**Exercise:** Whenever a line in the listing contains "archaeology", copy that line.

■ ■ ■ ■

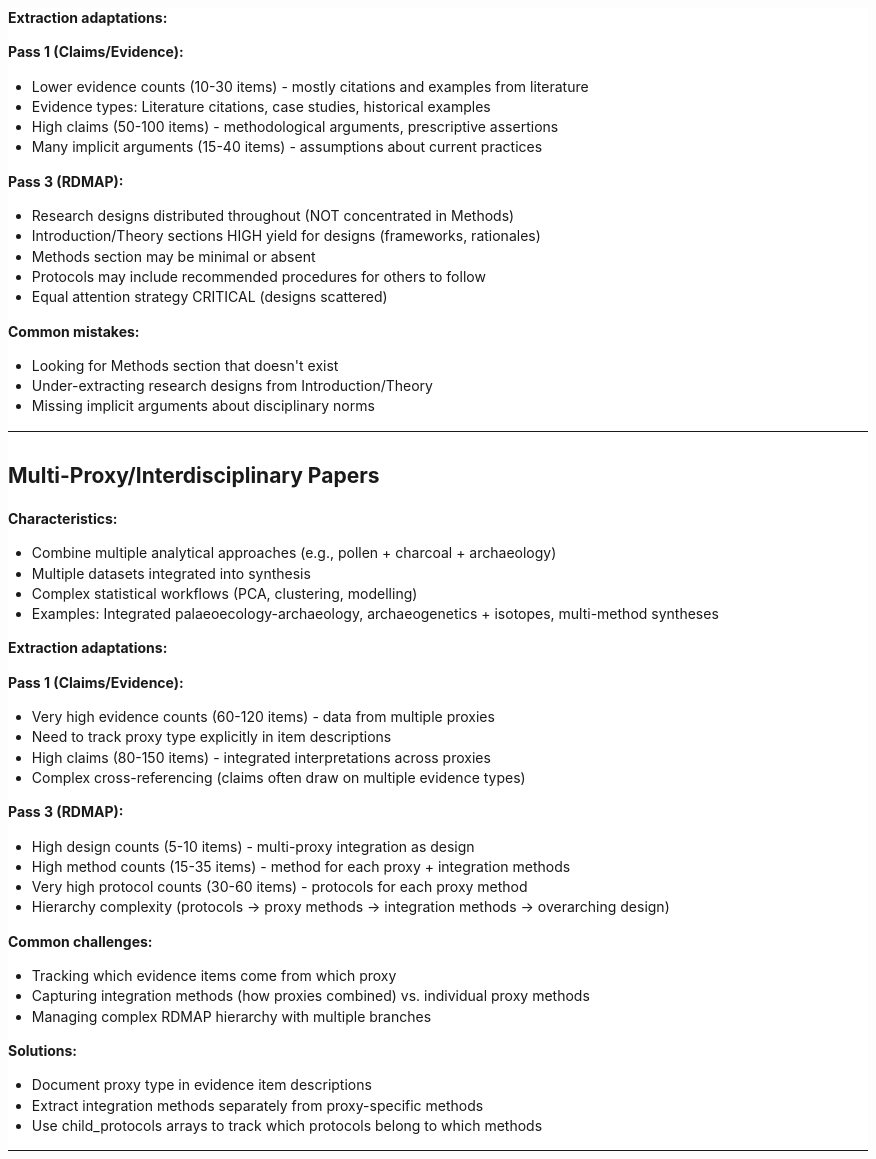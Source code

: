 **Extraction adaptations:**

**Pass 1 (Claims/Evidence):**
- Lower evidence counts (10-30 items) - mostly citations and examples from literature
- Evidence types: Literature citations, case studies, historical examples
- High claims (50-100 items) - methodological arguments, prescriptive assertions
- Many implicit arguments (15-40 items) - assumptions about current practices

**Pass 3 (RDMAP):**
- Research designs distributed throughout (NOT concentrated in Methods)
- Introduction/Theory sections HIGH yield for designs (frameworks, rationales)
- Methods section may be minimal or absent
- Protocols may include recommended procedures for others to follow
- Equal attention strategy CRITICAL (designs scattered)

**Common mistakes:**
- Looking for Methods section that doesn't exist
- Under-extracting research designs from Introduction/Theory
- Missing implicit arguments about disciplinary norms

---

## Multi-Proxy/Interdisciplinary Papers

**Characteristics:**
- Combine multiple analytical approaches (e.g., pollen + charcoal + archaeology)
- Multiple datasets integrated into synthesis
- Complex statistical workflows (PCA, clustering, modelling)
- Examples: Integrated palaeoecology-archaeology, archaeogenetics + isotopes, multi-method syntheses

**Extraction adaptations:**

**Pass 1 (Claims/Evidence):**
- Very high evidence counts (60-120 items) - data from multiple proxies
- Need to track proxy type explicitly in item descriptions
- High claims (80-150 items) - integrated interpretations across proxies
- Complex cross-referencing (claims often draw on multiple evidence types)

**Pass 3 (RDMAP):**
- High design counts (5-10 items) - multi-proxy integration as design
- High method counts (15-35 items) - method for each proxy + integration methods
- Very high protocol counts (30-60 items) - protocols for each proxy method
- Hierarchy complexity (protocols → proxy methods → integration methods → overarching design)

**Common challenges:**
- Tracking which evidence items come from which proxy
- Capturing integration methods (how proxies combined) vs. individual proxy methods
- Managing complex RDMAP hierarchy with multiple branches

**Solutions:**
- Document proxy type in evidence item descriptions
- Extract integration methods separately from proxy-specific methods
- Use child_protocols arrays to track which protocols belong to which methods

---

■ ■ ■ ■

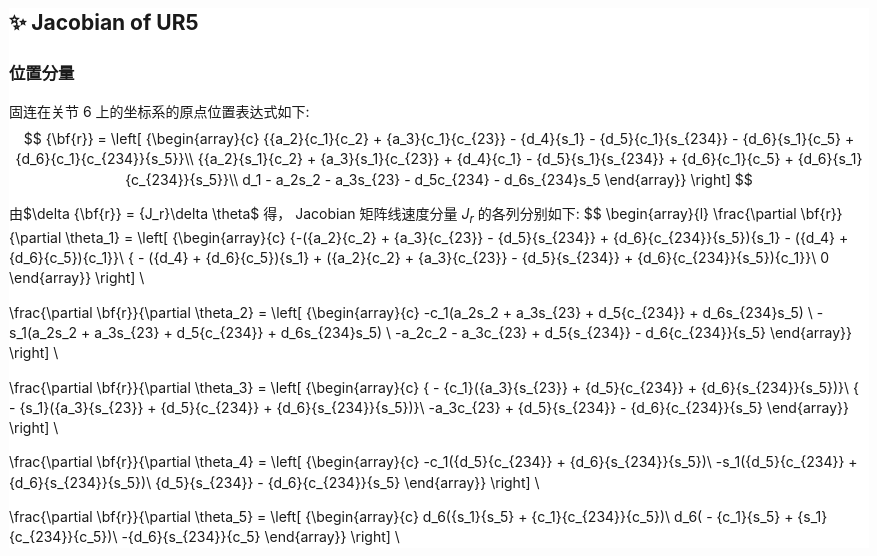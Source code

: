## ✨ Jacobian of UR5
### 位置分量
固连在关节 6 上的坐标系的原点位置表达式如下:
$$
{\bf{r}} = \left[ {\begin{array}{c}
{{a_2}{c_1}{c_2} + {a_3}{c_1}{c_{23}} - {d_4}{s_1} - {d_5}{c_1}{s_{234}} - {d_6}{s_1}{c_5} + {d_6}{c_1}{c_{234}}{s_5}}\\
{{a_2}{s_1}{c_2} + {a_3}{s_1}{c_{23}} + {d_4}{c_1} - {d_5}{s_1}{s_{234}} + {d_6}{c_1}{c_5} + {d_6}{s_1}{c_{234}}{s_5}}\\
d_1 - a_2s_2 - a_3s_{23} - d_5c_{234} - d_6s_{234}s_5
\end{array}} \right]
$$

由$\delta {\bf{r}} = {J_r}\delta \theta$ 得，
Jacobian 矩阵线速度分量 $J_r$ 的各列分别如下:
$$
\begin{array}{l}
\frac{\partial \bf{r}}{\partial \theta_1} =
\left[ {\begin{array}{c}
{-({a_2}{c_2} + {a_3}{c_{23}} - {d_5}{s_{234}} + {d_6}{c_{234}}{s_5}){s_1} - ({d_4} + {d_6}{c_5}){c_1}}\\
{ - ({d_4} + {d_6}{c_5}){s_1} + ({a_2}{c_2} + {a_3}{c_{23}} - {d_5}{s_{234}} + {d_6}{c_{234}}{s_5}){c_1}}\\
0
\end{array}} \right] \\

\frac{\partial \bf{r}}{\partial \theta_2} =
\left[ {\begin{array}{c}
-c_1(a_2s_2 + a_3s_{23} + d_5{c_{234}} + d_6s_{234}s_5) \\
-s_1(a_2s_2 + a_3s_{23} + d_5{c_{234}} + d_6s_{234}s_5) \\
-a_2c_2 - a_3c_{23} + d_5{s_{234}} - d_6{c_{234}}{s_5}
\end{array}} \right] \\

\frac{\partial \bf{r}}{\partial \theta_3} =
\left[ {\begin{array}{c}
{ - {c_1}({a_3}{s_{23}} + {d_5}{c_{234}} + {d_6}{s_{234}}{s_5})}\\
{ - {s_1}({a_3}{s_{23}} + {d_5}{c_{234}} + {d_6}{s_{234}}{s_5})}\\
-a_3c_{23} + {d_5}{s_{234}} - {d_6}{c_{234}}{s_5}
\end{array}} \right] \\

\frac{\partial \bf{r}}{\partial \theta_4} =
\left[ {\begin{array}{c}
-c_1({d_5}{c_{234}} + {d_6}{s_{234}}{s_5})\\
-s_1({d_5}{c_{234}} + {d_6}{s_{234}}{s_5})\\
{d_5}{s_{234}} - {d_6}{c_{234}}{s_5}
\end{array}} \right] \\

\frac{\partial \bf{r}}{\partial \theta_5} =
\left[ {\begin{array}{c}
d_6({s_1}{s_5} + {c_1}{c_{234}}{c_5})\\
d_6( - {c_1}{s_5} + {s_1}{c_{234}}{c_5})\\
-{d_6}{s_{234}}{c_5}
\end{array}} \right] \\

■ ■ ■ ■

**Reply to the task:**
- Combine multiple analytical approaches (e.g., pollen + charcoal + archaeology)
- Examples: Integrated palaeoecology-archaeology, archaeogenetics + isotopes, multi-method syntheses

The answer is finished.